Меня душат слезы, я борюсь с ними до самого выхода из отделения реанимации и потом, пока быстро идем к выходу. Меня прорывает, как только мы выходим на улицу. Слезы текут, я пытаюсь подавить рыдания, которые рвутся наружу. Костя оглядывается на меня, останавливается на дорожке, потом прижимает к груди, и я отпускаю себя, вволю рыдая у него на плече. Мы долго стоим так на дорожке, усыпанной желтыми листьями. Нас объединяет общая тревога, общая боль. Я чувствую, что Костя тоже на грани, но что сказать, не знаю. Все слова бесполезны. Потом прошу:
— Отвези меня в церковь, — он удивленно смотрит на меня. Ничего не спрашивает. Только берет за руку и ведет к машине.

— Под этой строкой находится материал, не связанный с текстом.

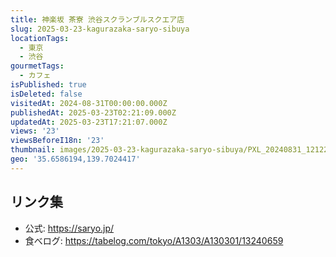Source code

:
 ```yaml
---
title: 神楽坂 茶寮 渋谷スクランブルスクエア店
slug: 2025-03-23-kagurazaka-saryo-sibuya
locationTags:
  - 東京
  - 渋谷
gourmetTags:
  - カフェ
isPublished: true
isDeleted: false
visitedAt: 2024-08-31T00:00:00.000Z
publishedAt: 2025-03-23T02:21:09.000Z
updatedAt: 2025-03-23T17:21:07.000Z
views: '23'
viewsBeforeI18n: '23'
thumbnail: images/2025-03-23-kagurazaka-saryo-sibuya/PXL_20240831_121220354.avif
geo: '35.6586194,139.7024417'
---
```


## リンク集
- 公式: https://saryo.jp/
- 食べログ: https://tabelog.com/tokyo/A1303/A130301/13240659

Подъехав к храму, понимаю, что вид у меня совсем не подобающий. Я в брюках и платка у меня с собой нет. Хорошо, что на входе есть лавка, где продается все необходимое. Покупаю несколько тонких восковых свечей, шелковый платок, которым сразу покрываю голову, иду в храм. Брюки, конечно, не самая подходящая одежда, но в экстренных ситуациях не это главное. Костя не пошел со мной, остался в машине. В помещении храма людей не много. Атмосфера как всегда царит таинственная и умиротворяющая. Я подхожу к иконам, закрываю глаза. Сначала вспоминаю все известные молитвы. Их не много. В церкви я люблю просто разговаривать с Богом, с иконами, искренне веря, что они слышат нас, понимают, помогают. Здесь я могу мысленно рассказать о всех горестях и печалях, попросить помощи в делах и помолиться о здоровье близких. Собственно это я сейчас и делаю. Молюсь за Веронику и Егора, и за всех родных. Вспоминаю в своей молитве и Костю, прошу у Бога помощи в наших сложных отношениях. Сейчас, стоя здесь и разговаривая с Богом, я думаю о том, как хрупка и скоротечна человеческая жизнь. Мы строим планы, мечтаем, боимся, страдаем, но все это может оборваться в один момент. И я вдруг понимаю, что возможно своими страхами только отнимаю у себя время, которым могла в полной мере наслаждаться с любимым мужчиной. Да. Я впервые в мыслях назвала его любимым. Потому что сегодня, глядя на Костю и Егора, я поняла, что такой человек не может предать. Он верный. Да, друг это другое, но верность у человека в крови. Сейчас я начинаю ему по-настоящему верить. Я прошу Бога помочь мне отпустить свои страхи, помочь справиться с собой и избежать разочарования. Слезы текут по щекам. Я вытираю их и заканчиваю молитву. В конце я ставлю свечки за упокой родителей. Еще раз прошу прощения у отца. Вспоминаю маму. Она ушла три года назад, внезапно и тихо. Просто не проснулась однажды. Это был тяжелый удар для меня, до сих пор эта потеря отдается болью.
Выхожу из храма, иду к машине. На душе немного легче. Так всегда бывает, как будто часть своей боли получается отдать Богу.